The International Press Institute (IPI) today condemned the recent convictions of three Peruvian journalists on defamation charges, and called on the Peruvian government to abolish libel as a criminal offence.

On June 5, a judge in Lima sentenced Juan Carlos Tafur, editor of Diario 16, and journalist Roberto More Chávez to two-year suspended prison senteces and ordered each to pay damages in the amount of 60,000 soles ($22,000) to a former interior minister, Antonio Ketín Vidal Herrera.

Vidal had brought charges against the pair after Diario 16 published an article in January 2011 linking him to the Sánchez Paredes family, which has been under investigation for alleged drug trafficking and money laundering. A former general, Vidal is well-known in Peru for spearheading the capture of Shining Path leader Abimael Guzmán Reynoso in 1992.

The article, written by More, stated that the allegations were based upon a confidencial police document that had been sent to the Interior Ministry in March 2010. More indicated in the story that Diario 16 attempted to contact Vidal to hear his side of the story, but that this “was not possible”.

Perú 21 quoted Tafur as saying after the verdict: “This [the decision] seems to me falsely inflated, and my lawyer believes that there are a series of incongruencies that can be easily refuted at a higher level [of the judicial process].” The pair’s lawyer emphasised that the article was derived from the police document and was not part of a “systematic campaign of defamation and discredit”, as Vidal had insisted.
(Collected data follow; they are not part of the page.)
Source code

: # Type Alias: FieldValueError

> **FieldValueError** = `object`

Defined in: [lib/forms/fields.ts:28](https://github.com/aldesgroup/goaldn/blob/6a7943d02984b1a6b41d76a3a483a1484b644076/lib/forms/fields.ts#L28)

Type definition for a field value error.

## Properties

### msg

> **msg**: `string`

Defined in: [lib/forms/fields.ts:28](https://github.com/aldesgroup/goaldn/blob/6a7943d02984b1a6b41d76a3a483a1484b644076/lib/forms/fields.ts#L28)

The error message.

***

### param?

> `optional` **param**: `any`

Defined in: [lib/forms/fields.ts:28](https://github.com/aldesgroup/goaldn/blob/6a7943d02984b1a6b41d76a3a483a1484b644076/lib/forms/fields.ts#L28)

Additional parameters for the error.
The Institute for Press and Society (IPYS) reported that the judge in the case, José Rolando Chávez, had been under investigation for alleged irregularities in the processing of the lawsuit by the Research and Anti-Corruption Unit of the country’s judiciary bureau, which recommended fining Chávez 10 percent of his salary just days before the verdict was announced. Tafur and More’s lawyer also reported irregularities in the trial, including the fact that the judge refused to hear the defence’s oral declarations, news reports said.

Earlier, on May 24, a judge in Huaylas province convicted journalist Alejandro Villanueva Aldave of defaming Félix Alberto Pohl Luna, a public oficial of the city of Huaylas, in a radio broadcast.
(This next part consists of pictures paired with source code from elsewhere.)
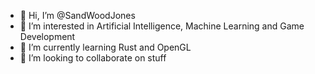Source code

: - 👋 Hi, I’m @SandWoodJones
- 👀 I’m interested in Artificial Intelligence, Machine Learning and Game Development
- 🌱 I’m currently learning Rust and OpenGL
- 💞️ I’m looking to collaborate on stuff

<!---
SandWoodJones/SandWoodJones is a ✨ special ✨ repository because its `README.md` (this file) appears on your GitHub profile.
You can click the Preview link to take a look at your changes.
--->
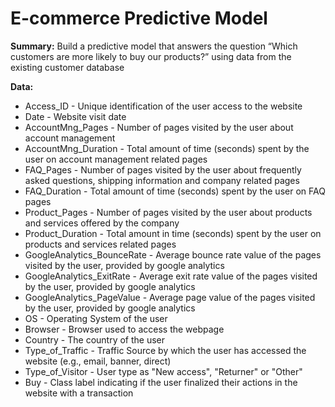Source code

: # E-commerce Predictive Model
 
**Summary:** Build a predictive model that answers the question “Which customers are more likely to buy our products?” using data from the existing customer database

**Data:**
- Access_ID - Unique identification of the user access to the website
- Date - Website visit date
- AccountMng_Pages - Number of pages visited by the user about account management
- AccountMng_Duration - Total amount of time (seconds) spent by the user on account management related pages
- FAQ_Pages - Number of pages visited by the user about frequently asked questions, shipping information and company related pages
- FAQ_Duration - Total amount of time (seconds) spent by the user on FAQ pages
- Product_Pages - Number of pages visited by the user about products and services offered by the company
- Product_Duration - Total amount in time (seconds) spent by the user on products and services related pages
- GoogleAnalytics_BounceRate - Average bounce rate value of the pages visited by the user, provided by google analytics
- GoogleAnalytics_ExitRate - Average exit rate value of the pages visited by the user, provided by google analytics
- GoogleAnalytics_PageValue - Average page value of the pages visited by the user, provided by google analytics
- OS - Operating System of the user
- Browser - Browser used to access the webpage
- Country - The country of the user
- Type_of_Traffic - Traffic Source by which the user has accessed the website (e.g., email, banner, direct)
- Type_of_Visitor - User type as "New access", "Returner" or "Other"
- Buy - Class label indicating if the user finalized their actions in the website with a transaction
According to Peru’s National Journalist Association (ANP, according to its Spanish acronym), the judge suspended Villanueva Aldave’s potential prison sentence, but ordered the journalist to follow certain “rules of conduct” for the following 15 days, including “rectifiying” what the court viewed as libellous action. Villanueva Aldave was also ordered to pay 3,000 soles as reparation to Pohl Luna.

Pohl Luna took legal action against Villanueva Aldave after the journalist, during his program “The News Suitcase” on Sideral radio station, raised questions about apparent alleged irregularities in Pohl Luna’s official conduct and recent political party switch, the ANP reported.

IPI Deputy Director Anthony Mills said: “IPI is concerned at the sentences against Juan Carlos Tafur, Roberto Moore, and Alejandro Villanueva Aldave, and urges appeals courts to overturn them. Ignoring a global trend toward the decriminalisation of defamation, governments and courts in Latin America continue to use outdated laws to punish investigative journalism.”

Mills continued: “These rulings can only lead to a weakening of democracy. Where journalists are forced to keep silent for fear of prosecution, information available in the public domain becomes limited and one-sided. We strongly urge the Peruvian government to consider the repeal of its criminal libel laws.”

IPI is a leading voice in the campaign against criminalised defamation. IPI delegates, including Executive Director Alison Bethel McKenzie, are currently on a mission to Barbados, Jamaica, the Dominican Republic, and Trinidad and Tobago, to advócate for the abolishment of criminal libel in the Caribbean region.

Peru has been a hotbed of defamation cases over the past year. Last July, Hans Francisco Andrade Chávez, the former host for a local afíliate of América TV was sentenced to two years in prison and fined approximately $1,500 on charges of defaming a public oficial in Chepén, northeastern Peru. Earlier this year, Peru’s Supreme Court voided the three-year prison sentence for defamation of journalist Teobaldo Meléndez Fachín, who had accused a local mayor in Alto Amazonas of bank fraud, news reports said.